**What you are asked to do:**
Nothing in the records should be altered; retype them all exactly.

**Material provided:**
━━━━━━

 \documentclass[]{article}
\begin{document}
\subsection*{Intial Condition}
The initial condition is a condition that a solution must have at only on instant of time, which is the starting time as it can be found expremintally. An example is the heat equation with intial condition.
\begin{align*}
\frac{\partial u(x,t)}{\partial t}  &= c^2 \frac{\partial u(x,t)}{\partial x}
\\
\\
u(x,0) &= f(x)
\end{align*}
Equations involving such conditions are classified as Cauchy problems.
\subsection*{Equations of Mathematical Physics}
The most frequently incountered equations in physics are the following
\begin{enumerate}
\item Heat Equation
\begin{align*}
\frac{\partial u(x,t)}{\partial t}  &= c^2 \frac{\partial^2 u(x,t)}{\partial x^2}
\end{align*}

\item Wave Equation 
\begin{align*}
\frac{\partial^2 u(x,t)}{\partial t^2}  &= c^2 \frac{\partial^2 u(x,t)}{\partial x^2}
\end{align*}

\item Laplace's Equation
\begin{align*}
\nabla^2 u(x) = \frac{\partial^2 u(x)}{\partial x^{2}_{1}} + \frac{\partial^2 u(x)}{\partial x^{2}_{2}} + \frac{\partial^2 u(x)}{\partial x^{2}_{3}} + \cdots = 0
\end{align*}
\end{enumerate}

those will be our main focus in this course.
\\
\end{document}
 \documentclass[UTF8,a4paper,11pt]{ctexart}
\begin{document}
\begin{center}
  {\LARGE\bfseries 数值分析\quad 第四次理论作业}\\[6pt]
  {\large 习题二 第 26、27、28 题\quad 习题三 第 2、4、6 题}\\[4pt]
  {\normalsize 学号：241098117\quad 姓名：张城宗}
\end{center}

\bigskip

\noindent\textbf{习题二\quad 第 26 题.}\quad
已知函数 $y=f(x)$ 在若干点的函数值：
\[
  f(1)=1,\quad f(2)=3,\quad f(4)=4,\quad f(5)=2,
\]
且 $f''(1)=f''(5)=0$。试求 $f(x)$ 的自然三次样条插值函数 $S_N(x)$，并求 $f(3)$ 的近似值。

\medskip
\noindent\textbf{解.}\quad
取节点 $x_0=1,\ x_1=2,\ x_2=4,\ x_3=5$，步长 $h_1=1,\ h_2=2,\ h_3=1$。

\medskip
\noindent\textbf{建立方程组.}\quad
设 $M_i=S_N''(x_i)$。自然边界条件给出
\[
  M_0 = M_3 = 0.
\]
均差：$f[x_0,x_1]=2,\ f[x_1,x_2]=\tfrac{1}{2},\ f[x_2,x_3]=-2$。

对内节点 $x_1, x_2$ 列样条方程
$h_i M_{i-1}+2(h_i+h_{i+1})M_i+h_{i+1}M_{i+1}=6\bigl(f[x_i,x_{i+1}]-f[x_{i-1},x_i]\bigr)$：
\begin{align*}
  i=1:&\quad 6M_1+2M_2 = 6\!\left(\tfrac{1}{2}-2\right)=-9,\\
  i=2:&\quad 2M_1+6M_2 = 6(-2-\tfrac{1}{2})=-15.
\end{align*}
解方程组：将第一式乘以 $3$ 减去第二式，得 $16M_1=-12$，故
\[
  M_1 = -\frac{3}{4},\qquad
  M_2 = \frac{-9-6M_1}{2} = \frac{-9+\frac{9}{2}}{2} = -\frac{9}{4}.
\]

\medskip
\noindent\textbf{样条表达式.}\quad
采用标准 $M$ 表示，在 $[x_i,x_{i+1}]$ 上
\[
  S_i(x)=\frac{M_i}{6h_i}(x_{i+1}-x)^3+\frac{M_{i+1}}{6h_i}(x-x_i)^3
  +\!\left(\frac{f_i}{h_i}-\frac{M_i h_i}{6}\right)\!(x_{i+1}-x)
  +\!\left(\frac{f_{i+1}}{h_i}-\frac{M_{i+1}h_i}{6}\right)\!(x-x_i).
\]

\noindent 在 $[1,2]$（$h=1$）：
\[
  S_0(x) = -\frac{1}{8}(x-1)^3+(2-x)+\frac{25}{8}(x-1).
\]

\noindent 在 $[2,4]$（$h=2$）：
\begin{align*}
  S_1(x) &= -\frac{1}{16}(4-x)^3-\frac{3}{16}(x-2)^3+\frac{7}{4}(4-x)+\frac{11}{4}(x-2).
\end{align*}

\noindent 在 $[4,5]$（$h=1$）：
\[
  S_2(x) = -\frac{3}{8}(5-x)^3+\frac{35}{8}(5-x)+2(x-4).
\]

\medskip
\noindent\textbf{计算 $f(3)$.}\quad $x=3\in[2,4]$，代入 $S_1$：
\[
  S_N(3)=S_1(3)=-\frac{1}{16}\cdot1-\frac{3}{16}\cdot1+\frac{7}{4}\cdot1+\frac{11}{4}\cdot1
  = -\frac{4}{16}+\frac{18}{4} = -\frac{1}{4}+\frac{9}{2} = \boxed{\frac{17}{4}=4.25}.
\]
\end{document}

━━━━━━

**Response:**
 \documentclass[]{article}
\begin{document}
\subsection*{Intial Condition}
The initial condition is a condition that a solution must have at only on instant of time, which is the starting time as it can be found expremintally. An example is the heat equation with intial condition.
\begin{align*}
\frac{\partial u(x,t)}{\partial t}  &= c^2 \frac{\partial u(x,t)}{\partial x}
\\
\\
u(x,0) &= f(x)
\end{align*}
Equations involving such conditions are classified as Cauchy problems.
\subsection*{Equations of Mathematical Physics}
The most frequently incountered equations in physics are the following
\begin{enumerate}
\item Heat Equation
\begin{align*}
\frac{\partial u(x,t)}{\partial t}  &= c^2 \frac{\partial^2 u(x,t)}{\partial x^2}
\end{align*}

\item Wave Equation 
\begin{align*}
\frac{\partial^2 u(x,t)}{\partial t^2}  &= c^2 \frac{\partial^2 u(x,t)}{\partial x^2}
\end{align*}

\item Laplace's Equation
\begin{align*}
\nabla^2 u(x) = \frac{\partial^2 u(x)}{\partial x^{2}_{1}} + \frac{\partial^2 u(x)}{\partial x^{2}_{2}} + \frac{\partial^2 u(x)}{\partial x^{2}_{3}} + \cdots = 0
\end{align*}
\end{enumerate}

those will be our main focus in this course.
\\
\end{document}
 \documentclass[UTF8,a4paper,11pt]{ctexart}
\begin{document}
\begin{center}
  {\LARGE\bfseries 数值分析\quad 第四次理论作业}\\[6pt]
  {\large 习题二 第 26、27、28 题\quad 习题三 第 2、4、6 题}\\[4pt]
  {\normalsize 学号：241098117\quad 姓名：张城宗}
\end{center}

\bigskip

\noindent\textbf{习题二\quad 第 26 题.}\quad
已知函数 $y=f(x)$ 在若干点的函数值：
\[
  f(1)=1,\quad f(2)=3,\quad f(4)=4,\quad f(5)=2,
\]
且 $f''(1)=f''(5)=0$。试求 $f(x)$ 的自然三次样条插值函数 $S_N(x)$，并求 $f(3)$ 的近似值。

\medskip
\noindent\textbf{解.}\quad
取节点 $x_0=1,\ x_1=2,\ x_2=4,\ x_3=5$，步长 $h_1=1,\ h_2=2,\ h_3=1$。

\medskip
\noindent\textbf{建立方程组.}\quad
设 $M_i=S_N''(x_i)$。自然边界条件给出
\[
  M_0 = M_3 = 0.
\]
均差：$f[x_0,x_1]=2,\ f[x_1,x_2]=\tfrac{1}{2},\ f[x_2,x_3]=-2$。

对内节点 $x_1, x_2$ 列样条方程
$h_i M_{i-1}+2(h_i+h_{i+1})M_i+h_{i+1}M_{i+1}=6\bigl(f[x_i,x_{i+1}]-f[x_{i-1},x_i]\bigr)$：
\begin{align*}
  i=1:&\quad 6M_1+2M_2 = 6\!\left(\tfrac{1}{2}-2\right)=-9,\\
  i=2:&\quad 2M_1+6M_2 = 6(-2-\tfrac{1}{2})=-15.
\end{align*}
解方程组：将第一式乘以 $3$ 减去第二式，得 $16M_1=-12$，故
\[
  M_1 = -\frac{3}{4},\qquad
  M_2 = \frac{-9-6M_1}{2} = \frac{-9+\frac{9}{2}}{2} = -\frac{9}{4}.
\]

\medskip
\noindent\textbf{样条表达式.}\quad
采用标准 $M$ 表示，在 $[x_i,x_{i+1}]$ 上
\[
  S_i(x)=\frac{M_i}{6h_i}(x_{i+1}-x)^3+\frac{M_{i+1}}{6h_i}(x-x_i)^3
  +\!\left(\frac{f_i}{h_i}-\frac{M_i h_i}{6}\right)\!(x_{i+1}-x)
  +\!\left(\frac{f_{i+1}}{h_i}-\frac{M_{i+1}h_i}{6}\right)\!(x-x_i).
\]

\noindent 在 $[1,2]$（$h=1$）：
\[
  S_0(x) = -\frac{1}{8}(x-1)^3+(2-x)+\frac{25}{8}(x-1).
\]

\noindent 在 $[2,4]$（$h=2$）：
\begin{align*}
  S_1(x) &= -\frac{1}{16}(4-x)^3-\frac{3}{16}(x-2)^3+\frac{7}{4}(4-x)+\frac{11}{4}(x-2).
\end{align*}

\noindent 在 $[4,5]$（$h=1$）：
\[
  S_2(x) = -\frac{3}{8}(5-x)^3+\frac{35}{8}(5-x)+2(x-4).
\]

\medskip
\noindent\textbf{计算 $f(3)$.}\quad $x=3\in[2,4]$，代入 $S_1$：
\[
  S_N(3)=S_1(3)=-\frac{1}{16}\cdot1-\frac{3}{16}\cdot1+\frac{7}{4}\cdot1+\frac{11}{4}\cdot1
  = -\frac{4}{16}+\frac{18}{4} = -\frac{1}{4}+\frac{9}{2} = \boxed{\frac{17}{4}=4.25}.
\]
\end{document}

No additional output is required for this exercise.